What’s the new ruling about?

According to news reports, the ruling will mean homeowners who want to re-mortgage their properties will only escape affordability tests if they move onto a different mortgage offered by the same lender they are currently with.

This is different to the current situation, whereby the Mortgage Market Review introduced in 2014 only applies strict tests to those who are buying a property. Anyone who currently wants to re-mortgage does not have to meet affordability tests. However the new ruling means existing borrowers will have to meet these strict criteria – unless they decide to stick with the provider they currently have a mortgage with.
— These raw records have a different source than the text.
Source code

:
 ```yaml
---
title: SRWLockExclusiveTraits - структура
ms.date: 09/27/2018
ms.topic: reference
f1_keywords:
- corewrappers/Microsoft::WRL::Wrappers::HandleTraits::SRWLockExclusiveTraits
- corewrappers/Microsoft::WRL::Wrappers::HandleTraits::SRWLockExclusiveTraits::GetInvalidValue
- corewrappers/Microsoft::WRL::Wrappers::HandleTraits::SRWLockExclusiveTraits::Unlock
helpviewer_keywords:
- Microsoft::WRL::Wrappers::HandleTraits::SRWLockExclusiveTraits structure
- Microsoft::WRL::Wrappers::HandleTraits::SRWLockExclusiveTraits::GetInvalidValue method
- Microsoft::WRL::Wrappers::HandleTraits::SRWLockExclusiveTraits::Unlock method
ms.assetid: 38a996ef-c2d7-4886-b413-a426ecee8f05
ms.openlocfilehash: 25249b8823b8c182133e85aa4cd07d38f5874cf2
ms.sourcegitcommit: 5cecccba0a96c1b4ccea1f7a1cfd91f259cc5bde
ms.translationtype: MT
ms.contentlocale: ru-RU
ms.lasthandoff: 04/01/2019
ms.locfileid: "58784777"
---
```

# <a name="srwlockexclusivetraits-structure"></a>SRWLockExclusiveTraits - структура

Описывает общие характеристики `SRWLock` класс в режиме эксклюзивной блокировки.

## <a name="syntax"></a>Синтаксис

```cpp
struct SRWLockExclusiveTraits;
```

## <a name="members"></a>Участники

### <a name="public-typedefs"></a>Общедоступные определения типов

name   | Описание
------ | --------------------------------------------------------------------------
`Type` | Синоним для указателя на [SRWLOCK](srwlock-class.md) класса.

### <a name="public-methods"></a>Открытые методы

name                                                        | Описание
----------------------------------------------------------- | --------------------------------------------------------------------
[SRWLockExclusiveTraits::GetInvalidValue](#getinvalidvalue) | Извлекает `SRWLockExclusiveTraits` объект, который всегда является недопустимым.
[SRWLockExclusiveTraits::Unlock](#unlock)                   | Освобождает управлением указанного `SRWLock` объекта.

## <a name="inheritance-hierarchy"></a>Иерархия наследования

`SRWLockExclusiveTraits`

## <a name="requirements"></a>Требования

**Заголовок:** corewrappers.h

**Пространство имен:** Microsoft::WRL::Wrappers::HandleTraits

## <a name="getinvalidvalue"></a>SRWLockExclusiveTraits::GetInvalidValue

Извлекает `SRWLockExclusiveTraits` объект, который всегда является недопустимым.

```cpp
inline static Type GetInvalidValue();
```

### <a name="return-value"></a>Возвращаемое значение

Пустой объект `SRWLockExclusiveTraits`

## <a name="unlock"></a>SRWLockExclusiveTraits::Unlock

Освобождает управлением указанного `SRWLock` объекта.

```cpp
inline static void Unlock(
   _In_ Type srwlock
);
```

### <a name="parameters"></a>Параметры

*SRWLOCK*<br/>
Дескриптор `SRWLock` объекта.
What could this mean for homeowners?

This means there is a good chance people will end up paying more for their mortgage payments over the lifetime of the mortgage itself. At present many homeowners can move from one provider to another to chase the best rates, potentially slashing thousands off the cost of their mortgage in the process. Since the MMR rules don’t apply to people who are re-mortgaging in the UK, they don’t have to worry about jumping through hoops to prove they can afford the new mortgage terms.

However when the new ruling from the EU comes into effect – likely to be in March 2016 – this will no longer be the case. Homeowners will then have to go through the strict affordability tests already in place for new buyers if they want to switch over to a more affordable deal.

Why is the ruling being brought in?

The idea is that the EU wants to ensure everyone can afford to pay their mortgage even if circumstances become more complex. They want to be certain mortgage payments will always be affordable for those who are paying them.

This all seems fair enough, but it has already been proven that if people do not want to go through the affordability tests – or fail at the attempt – they may end up paying more for their mortgage than they would if they switched. With superbly-low interest rates available from many providers at the moment, many people are switching mortgages in order to get a cheaper deal. Under the new ruling they wouldn’t be able to do this unless they passed the required affordability tests. And since they have already been paying a mortgage successfully – possibly for some time – it seems a moot point that they should prove they can pay something that would be cheaper.

It remains to be seen whether the ruling will indeed come into effect and the potential fallout that could be generated as a result. However it seems certain lots of people will be switching mortgages before next March rolls around.